We partnered for the fourth time with our friends from The Coffee Quest to bring you this super nice Las Perlitas, a blend of varieties from different smallholders in Huila, Colombia. This beautifully curated lot brings together exceptional micro-productions of Gesha, Tabi, Caturra, and Red Bourbon, resulting in a washed coffee that bursts with vibrant fruit flavors and delicate florals.

Las Perlitas, Spanish for "Little Pearls", is a project dedicated to supporting smallholder farmers. Throughout the harvest, many Colombian producers cultivate outstanding micro-lots that are too small to be exported individually. Rather than letting these hidden gems go unnoticed, The Coffee Quest works with producers like Deiro Gasca, Lizardo Imbachi, Erik Bravo, and Delfin Carvajal to combine them into a single, high-quality lot. Each contributing coffee undergoes rigorous cupping and analysis to ensure consistency, meeting strict standards before being milled in Medellín.

What makes this washed coffee unique is its fermentation process. While washed coffees are typically known for their clean and crisp profiles, Las Perlitas Fruity Profile is carefully crafted to highlight the depth and fruit complexity often associated with naturals. Fermentation times range from 24 to 72 hours, depending on environmental factors, allowing for enhanced sweetness and acidity before the coffee is fully washed.

Drying takes place over 7 to 14 days, ensuring a slow and controlled process that locks in flavor.

Expect a juicy and expressive cup bursting with notes of raspberry, ripe mango, peach iced tea, and hibiscus. Bright, floral, and refreshingly complex — we just love it!

At Boo! we roast all our coffees as omni roast. That means they're designed to shine both as espresso and filter coffee. Follow our brew guides below to get the most out of Las Perlitas!

Country & region: Colombia, Huila
Farm: Various smallholders
Processing: Washed process
Varietal: Gesha, Tabi, Caturra and Red Bourbon
Altitude: 1,600 to 2,000 meters
Harvest: 2025
Sourced through: The Coffee Quest

Please note that our recipes are just guidelines of how we like to brew these coffees. Grinders, water, and equipment are some of the variables that could change the end result.
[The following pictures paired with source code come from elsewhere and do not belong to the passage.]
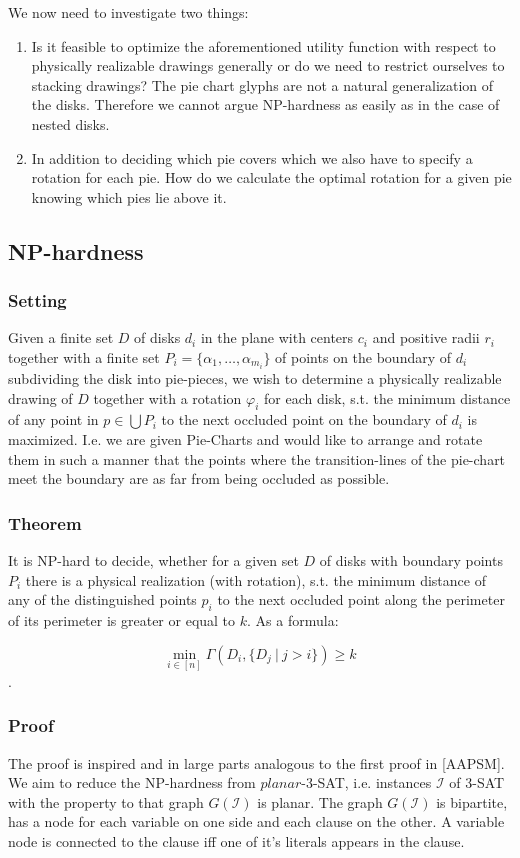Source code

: \documentclass[a4paper,11pt]{article}
\begin{document}
We now need to investigate two things:

\begin{enumerate}
  \item Is it feasible to optimize the aforementioned utility function with respect to physically realizable drawings generally or do we need to restrict ourselves to stacking drawings? The pie chart glyphs are not a natural generalization of the disks. Therefore we cannot argue NP-hardness as easily as in the case of nested disks.
  \item In addition to deciding which pie covers which we also have to specify a rotation for each pie. How do we calculate the optimal rotation for a given pie knowing which pies lie above it.
\end{enumerate}

\subsection{NP-hardness}
\subsubsection*{Setting}
Given a finite set $D$ of disks $d_i$ in the plane with centers $c_i$ and positive radii $r_i$ together with a finite set $P_i = \{ \alpha_1, \dots, \alpha_{m_i}\}$ of points on the boundary of $d_i$ subdividing the disk into pie-pieces, we wish to determine a physically realizable drawing of $D$ together with a rotation $\varphi_i$ for each disk, s.t. the minimum distance of any point in $p\in\bigcup P_i$ to the next occluded point on the boundary of $d_i$ is maximized.
I.e. we are given Pie-Charts and would like to arrange and rotate them in such a manner that the points where the transition-lines of the pie-chart meet the boundary are as far from being occluded as possible.

\subsubsection*{Theorem}
It is NP-hard to decide, whether for a given set $D$ of disks with boundary points $P_i$ there is a physical realization (with rotation), s.t. the minimum distance of any of the distinguished points $p_i$ to the next occluded point along the perimeter of its perimeter is greater or equal to $k$. As a formula:

\[\min_{i\in [n]} \Gamma(D_i,\{D_j\ |\ j>i\}) \geq k\].

\subsubsection{Proof}
The proof is inspired and in large parts analogous to the first proof in [AAPSM].
We aim to reduce the NP-hardness from $planar$-3-SAT, i.e. instances $\mathcal{I}$ of 3-SAT with the property to that graph $G(\mathcal{I})$ is planar.
The graph $G(\mathcal{I})$ is bipartite, has a node for each variable on one side and each clause on the other. A variable node is connected to the clause iff one of it's literals appears in the clause.
\end{document}
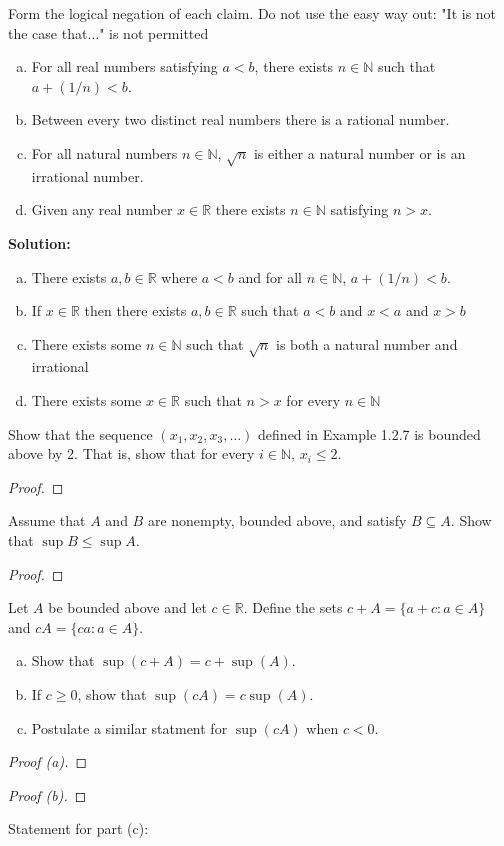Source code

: \documentclass[12pt]{article}
\makeatletter
\theoremstyle{homework}
\newenvironment{exercise}[1]
{\def\@currentlabel{#1}\exercisecore}
{\endexercisecore}
\newcommand{\localhead}[1]{\par\smallskip\noindent\textbf{#1}\nobreak\\}%
\newcommand\solution{\localhead{Solution:}}
\newcommand{\Reals}{\ensuremath{\mathbb R}}
\newcommand{\Nats}{\ensuremath{\mathbb N}}
\let\RR\Reals
\makeatother
\begin{document}
\begin{exercise}{1.2.8}
Form the logical negation of each claim. Do not use the easy way out: "It is not the case that$\ldots$" 
is not permitted
\begin{enumerate}[(a)]
\item For all real numbers satisfying $a<b$, there exists $n\in\Nats$ such that $a+(1/n)<b$.
\item Between every two distinct real numbers there is a rational number.
\item For all natural numbers $n\in\Nats$, $\sqrt{n}$ is either a natural number or is an
irrational number.
\item Given any real number $x\in\Reals$ there exists $n\in\Nats$ satisfying $n>x$.
\end{enumerate}
\end{exercise}
\solution
\begin{enumerate}[(a)]
\item There exists $a,b \in \RR$ where $a<b$ and for all $n \in \Nats$, $a+(1/n)<b$.
\item If $x \in \RR$ then there exists $a,b \in \RR$ such that $a<b$ and $x < a$ and $x > b$ 
\item There exists some $n \in \Nats$ such that $\sqrt {n}$ is both a natural number and irrational
\item There exists some $x \in \RR$ such that $n>x$ for every $n \in \Nats$
\end{enumerate}

\begin{exercise}{1.2.9} Show that the sequence $(x_1, x_2, x_3,\ldots)$ defined in Example
1.2.7 is bounded above by 2.  That is, show that for every $i\in\Nats$, $x_i\le 2$.
\end{exercise}
\begin{proof}
\end{proof}

\begin{exercise}{1.3.4}
Assume that $A$ and $B$ are nonempty, bounded above, and satisfy $B\subseteq A$.
Show that $\sup B \le \sup A$.
\end{exercise}
\begin{proof}
\end{proof}

\begin{exercise}{1.3.5}  Let $A$ be bounded above and let $c\in\Reals$.
Define the sets $c+A = \{a+c:a\in A\}$ and $cA = \{ca:a\in A\}$.
\begin{enumerate}[(a)]
\item Show that $\sup(c+A) = c + \sup(A)$.
\item If $c\ge 0$, show that $\sup(cA) = c\sup(A)$.
\item Postulate a similar statment for $\sup(cA)$ when $c<0$.
\end{enumerate}
\end{exercise}
\begin{proof}[Proof (a)]
\end{proof}
\begin{proof}[Proof (b)]
\end{proof}
Statement for part (c): 
\end{document}
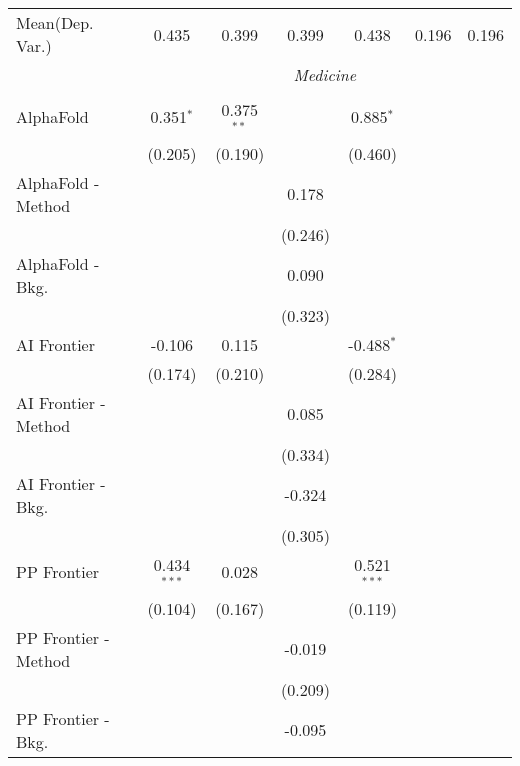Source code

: \begin{tabular}{lcccccc}
Mean(Dep. Var.) & 0.435 & 0.399 & 0.399 & 0.438 & 0.196 & 0.196 \\
 & \multicolumn{6}{c}{\textit{Medicine}} \\ \\
   AlphaFold            & 0.351$^{*}$   & 0.375$^{**}$ &         & 0.885$^{*}$   &        &   \\   
                        & (0.205)       & (0.190)      &         & (0.460)       &        &   \\   
   AlphaFold - Method   &               &              & 0.178   &               &        &   \\   
                        &               &              & (0.246) &               &        &   \\   
   AlphaFold - Bkg.     &               &              & 0.090   &               &        &   \\   
                        &               &              & (0.323) &               &        &   \\   
   AI Frontier          & -0.106        & 0.115        &         & -0.488$^{*}$  &        &   \\   
                        & (0.174)       & (0.210)      &         & (0.284)       &        &   \\   
   AI Frontier - Method &               &              & 0.085   &               &        &   \\   
                        &               &              & (0.334) &               &        &   \\   
   AI Frontier - Bkg.   &               &              & -0.324  &               &        &   \\   
                        &               &              & (0.305) &               &        &   \\   
   PP Frontier          & 0.434$^{***}$ & 0.028        &         & 0.521$^{***}$ &        &   \\   
                        & (0.104)       & (0.167)      &         & (0.119)       &        &   \\   
   PP Frontier - Method &               &              & -0.019  &               &        &   \\   
                        &               &              & (0.209) &               &        &   \\   
   PP Frontier - Bkg.   &               &              & -0.095  &               &        &   \\   

\end{tabular}
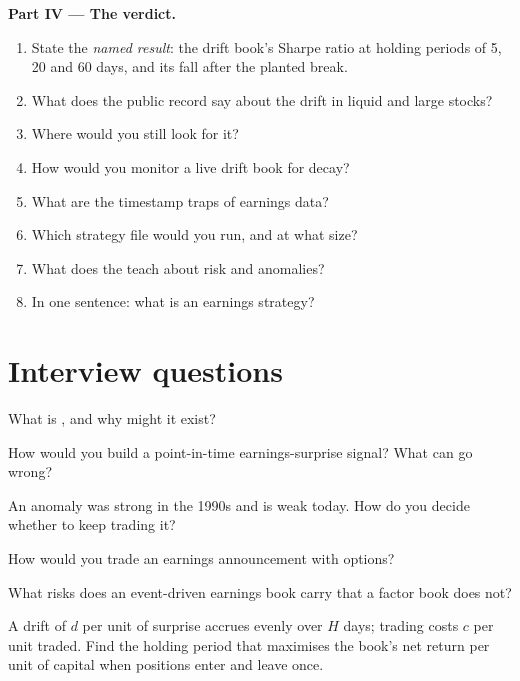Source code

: \begin{problem}
\medskip\noindent\textbf{Part IV --- The verdict.}
\begin{enumerate}[resume]
\item State the \emph{named result}: the drift book's Sharpe ratio at holding periods of 5, 20 and 60 days, and its fall after the planted break.
\item What does the public record say about the drift in liquid and large stocks?
\item Where would you still look for it?
\item How would you monitor a live drift book for decay?
\item What are the timestamp traps of earnings data?
\item Which strategy file would you run, and at what size?
\item What does the  teach about risk and anomalies?
\item In one sentence: what is an earnings strategy?
\end{enumerate}
\end{problem}

\section{Interview questions}

\begin{interviewq}\label{iq:s1:earnings:1}
What is , and why might it exist?
\end{interviewq}

\begin{interviewq}\label{iq:s1:earnings:2}
How would you build a point-in-time earnings-surprise signal? What can go wrong?
\end{interviewq}

\begin{interviewq}\label{iq:s1:earnings:3}
An anomaly was strong in the 1990s and is weak today. How do you decide whether to keep trading it?
\end{interviewq}

\begin{interviewq}\label{iq:s1:earnings:4}
How would you trade an earnings announcement with options?
\end{interviewq}

\begin{interviewq}\label{iq:s1:earnings:5}
What risks does an event-driven earnings book carry that a factor book does not?
\end{interviewq}

\begin{interviewq}\label{iq:s1:earnings:6}
A drift of $d$ per unit of surprise accrues evenly over $H$ days; trading costs $c$ per unit traded. Find the holding period that maximises the book's net
return per unit of capital when positions enter and leave once.
\end{interviewq}
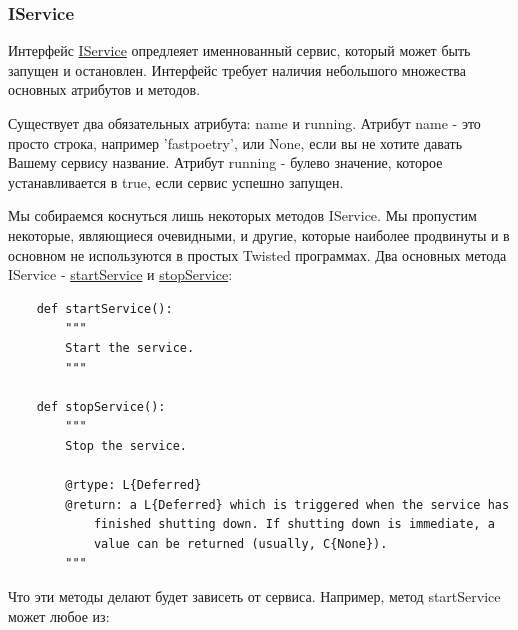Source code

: \subsubsection{IService}


Интерфейс 
\href{http://twistedmatrix.com/trac/browser/tags/releases/twisted-10.0.0/twisted/application/service.py#L87}{IService} опредлеяет именнованный сервис, 
который может быть запущен и остановлен. 
Интерфейс требует наличия небольшого 
множества основных атрибутов и методов.


Существует два обязательных атрибута: name и running. 
Атрибут name - это просто строка, например 'fastpoetry', или 
None, если вы не хотите давать Вашему сервису название. 
Атрибут running - булево значение, которое устанавливается в true, 
если сервис успешно запущен.


Мы собираемся коснуться лишь некоторых методов IService. 
Мы пропустим некоторые, являющиеся очевидными, и другие, которые 
наиболее продвинуты и в основном не используются в простых 
Twisted программах. Два основных метода IService - 
\href{http://twistedmatrix.com/trac/browser/tags/releases/twisted-10.0.0/twisted/application/service.py#L130}{startService} и 
\href{http://twistedmatrix.com/trac/browser/tags/releases/twisted-10.0.0/twisted/application/service.py#L135}{stopService}:

\begin{scriptsize}\begin{verbatim}
    def startService():
        """
        Start the service.
        """

    def stopService():
        """
        Stop the service.

        @rtype: L{Deferred}
        @return: a L{Deferred} which is triggered when the service has
            finished shutting down. If shutting down is immediate, a
            value can be returned (usually, C{None}).
        """

\end{verbatim}\end{scriptsize}

Что эти методы делают будет зависеть от сервиса. Например, 
метод startService может любое из:

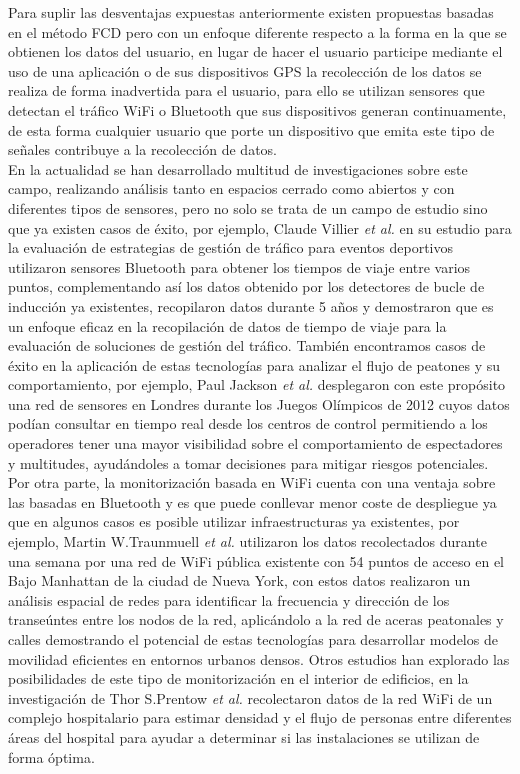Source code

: \documentclass[../proyecto.tex]{subfiles}
\begin{document}
Para suplir las desventajas expuestas anteriormente existen propuestas basadas en el método FCD pero con un enfoque diferente respecto a la forma en la que se obtienen los datos del usuario, en lugar de hacer el usuario participe mediante el uso de una aplicación o de sus dispositivos GPS la recolección de los datos se realiza de forma inadvertida para el usuario, para ello se utilizan sensores que detectan el tráfico WiFi o Bluetooth que sus dispositivos generan continuamente, de esta forma cualquier usuario que porte un dispositivo que emita este tipo de señales contribuye a la recolección de datos.\\

En la actualidad se han desarrollado multitud de investigaciones sobre este campo, realizando análisis tanto en espacios cerrado como abiertos y con diferentes tipos de sensores, pero no solo se trata de un campo de estudio sino que ya existen casos de éxito, por ejemplo, Claude Villier \textit{et al.} en su estudio para la evaluación de estrategias de gestión de tráfico para eventos deportivos \cite{VILLIERS2019100052} utilizaron sensores Bluetooth para obtener los tiempos de viaje entre varios puntos, complementando así los datos obtenido por los detectores de bucle de inducción ya existentes, recopilaron datos durante 5 años y demostraron que es un enfoque eficaz en la recopilación de datos de tiempo de viaje para la evaluación de soluciones de gestión del tráfico. También encontramos casos de éxito en la aplicación de estas tecnologías para analizar el flujo de peatones y su comportamiento, por ejemplo,  Paul Jackson \textit{et al.} \cite{JACKSON2012} desplegaron con este propósito una red de sensores en Londres durante los Juegos Olímpicos de 2012 cuyos datos podían consultar en tiempo real desde los centros de control permitiendo a los operadores tener una mayor visibilidad sobre el comportamiento de espectadores y multitudes, ayudándoles a tomar decisiones para mitigar riesgos potenciales. \\

Por otra parte, la monitorización basada en WiFi cuenta con una ventaja sobre las basadas en Bluetooth y es que puede conllevar menor coste de despliegue ya que en algunos casos es posible utilizar infraestructuras ya existentes, por ejemplo, Martin W.Traunmuell \textit{et al.} \cite{TRAUNMUELLER20184} utilizaron los datos recolectados durante una semana por una red de WiFi pública existente con 54 puntos de acceso en el Bajo Manhattan de la ciudad de Nueva York, con estos datos realizaron un análisis espacial de redes para identificar la frecuencia y dirección de los transeúntes entre los nodos de la red, aplicándolo a la red de aceras peatonales y calles  demostrando el potencial de estas tecnologías para desarrollar modelos de movilidad eficientes en entornos urbanos densos. Otros estudios han explorado las posibilidades de este tipo de monitorización en el interior de edificios, en la investigación de Thor S.Prentow \textit{et al.} \cite{PRENTOW2015305} recolectaron datos de la red WiFi de un complejo hospitalario para estimar densidad y el flujo de personas entre diferentes áreas del hospital para ayudar a determinar si las instalaciones se utilizan de forma óptima.\\
\end{document}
So take these recipes as starting points, but not as absolute goal.

Espresso:
We pull our espressos on a Linea Mini R, with water around 120 ppm and a Mahlkönig X54 grinder.
We like to pull this coffee at 17g in, 44g out in about 28–31 seconds.


Filter coffee:
We brew our filter coffees on a plastic V60, with CAFEC ABACA filters and Third Wave Water light roast water.
We like to brew this coffee with 15g of coffee, water at 9C and a medium grind size.

  • 0:00 – Pour 50g of water and let it bloom for 45 seconds.
  • 0:45 – Pour 50g of water in a circular motion.
  • 1:10 – Pour 50g of water in a circular motion.
  • 1:35 – Pour 50g of water in a circular motion.
  • 1:50 – Pour 50g of water in a circular motion.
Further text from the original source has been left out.